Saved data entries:
<<<<
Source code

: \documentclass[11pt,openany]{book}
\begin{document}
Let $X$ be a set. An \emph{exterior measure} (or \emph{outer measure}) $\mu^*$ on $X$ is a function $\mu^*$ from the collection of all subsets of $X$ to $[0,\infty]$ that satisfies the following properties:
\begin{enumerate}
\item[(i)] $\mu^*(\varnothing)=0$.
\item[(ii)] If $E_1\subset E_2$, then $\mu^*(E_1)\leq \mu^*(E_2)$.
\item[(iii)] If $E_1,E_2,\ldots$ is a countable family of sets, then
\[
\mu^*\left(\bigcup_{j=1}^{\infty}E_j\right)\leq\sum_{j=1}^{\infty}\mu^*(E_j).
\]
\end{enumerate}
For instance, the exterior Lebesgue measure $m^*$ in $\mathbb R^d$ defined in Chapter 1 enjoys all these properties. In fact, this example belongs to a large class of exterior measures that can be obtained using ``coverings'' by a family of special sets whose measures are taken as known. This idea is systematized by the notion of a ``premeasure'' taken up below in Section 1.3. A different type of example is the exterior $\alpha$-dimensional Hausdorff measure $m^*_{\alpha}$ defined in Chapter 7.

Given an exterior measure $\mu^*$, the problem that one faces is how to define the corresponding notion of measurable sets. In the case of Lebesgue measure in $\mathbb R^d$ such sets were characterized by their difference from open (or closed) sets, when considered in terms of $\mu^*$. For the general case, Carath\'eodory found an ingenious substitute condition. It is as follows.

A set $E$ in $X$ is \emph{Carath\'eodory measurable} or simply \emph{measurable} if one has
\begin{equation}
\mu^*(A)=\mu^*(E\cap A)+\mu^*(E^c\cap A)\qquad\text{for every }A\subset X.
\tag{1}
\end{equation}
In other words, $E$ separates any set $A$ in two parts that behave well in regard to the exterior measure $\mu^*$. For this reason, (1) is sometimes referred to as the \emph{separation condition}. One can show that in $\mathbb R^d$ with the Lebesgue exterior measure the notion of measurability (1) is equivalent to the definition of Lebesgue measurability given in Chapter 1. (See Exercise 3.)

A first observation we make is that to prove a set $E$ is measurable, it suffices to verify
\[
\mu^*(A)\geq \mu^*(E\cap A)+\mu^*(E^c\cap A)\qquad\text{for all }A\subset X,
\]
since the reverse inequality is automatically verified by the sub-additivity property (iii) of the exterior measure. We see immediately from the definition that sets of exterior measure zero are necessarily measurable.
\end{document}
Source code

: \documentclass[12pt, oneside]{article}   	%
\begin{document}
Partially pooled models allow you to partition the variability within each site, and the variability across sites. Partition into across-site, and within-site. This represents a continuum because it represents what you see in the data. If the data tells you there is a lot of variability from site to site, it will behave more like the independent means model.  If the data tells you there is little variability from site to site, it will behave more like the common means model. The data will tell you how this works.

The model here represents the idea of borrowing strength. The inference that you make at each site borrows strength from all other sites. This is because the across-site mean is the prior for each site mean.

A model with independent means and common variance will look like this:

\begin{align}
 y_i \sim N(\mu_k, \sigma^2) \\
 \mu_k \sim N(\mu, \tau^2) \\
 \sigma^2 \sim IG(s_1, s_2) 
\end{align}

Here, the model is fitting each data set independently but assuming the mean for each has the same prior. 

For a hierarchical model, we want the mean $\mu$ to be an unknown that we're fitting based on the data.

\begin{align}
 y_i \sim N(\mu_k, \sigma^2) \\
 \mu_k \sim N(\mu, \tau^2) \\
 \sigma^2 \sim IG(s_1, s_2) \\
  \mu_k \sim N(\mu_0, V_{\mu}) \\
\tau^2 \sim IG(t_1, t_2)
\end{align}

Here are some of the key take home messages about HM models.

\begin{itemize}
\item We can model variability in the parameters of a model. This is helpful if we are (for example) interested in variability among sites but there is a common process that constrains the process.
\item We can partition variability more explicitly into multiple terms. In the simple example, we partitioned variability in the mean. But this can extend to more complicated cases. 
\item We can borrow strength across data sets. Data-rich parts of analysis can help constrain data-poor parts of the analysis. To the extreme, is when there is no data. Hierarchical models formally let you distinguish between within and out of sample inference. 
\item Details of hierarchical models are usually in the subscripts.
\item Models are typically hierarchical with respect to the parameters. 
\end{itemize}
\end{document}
>>>>
What this task involves: Copy out, from the records above, every line that holds the string "terms".

Problem solution:
Given an exterior measure $\mu^*$, the problem that one faces is how to define the corresponding notion of measurable sets. In the case of Lebesgue measure in $\mathbb R^d$ such sets were characterized by their difference from open (or closed) sets, when considered in terms of $\mu^*$. For the general case, Carath\'eodory found an ingenious substitute condition. It is as follows.
\item We can partition variability more explicitly into multiple terms. In the simple example, we partitioned variability in the mean. But this can extend to more complicated cases. 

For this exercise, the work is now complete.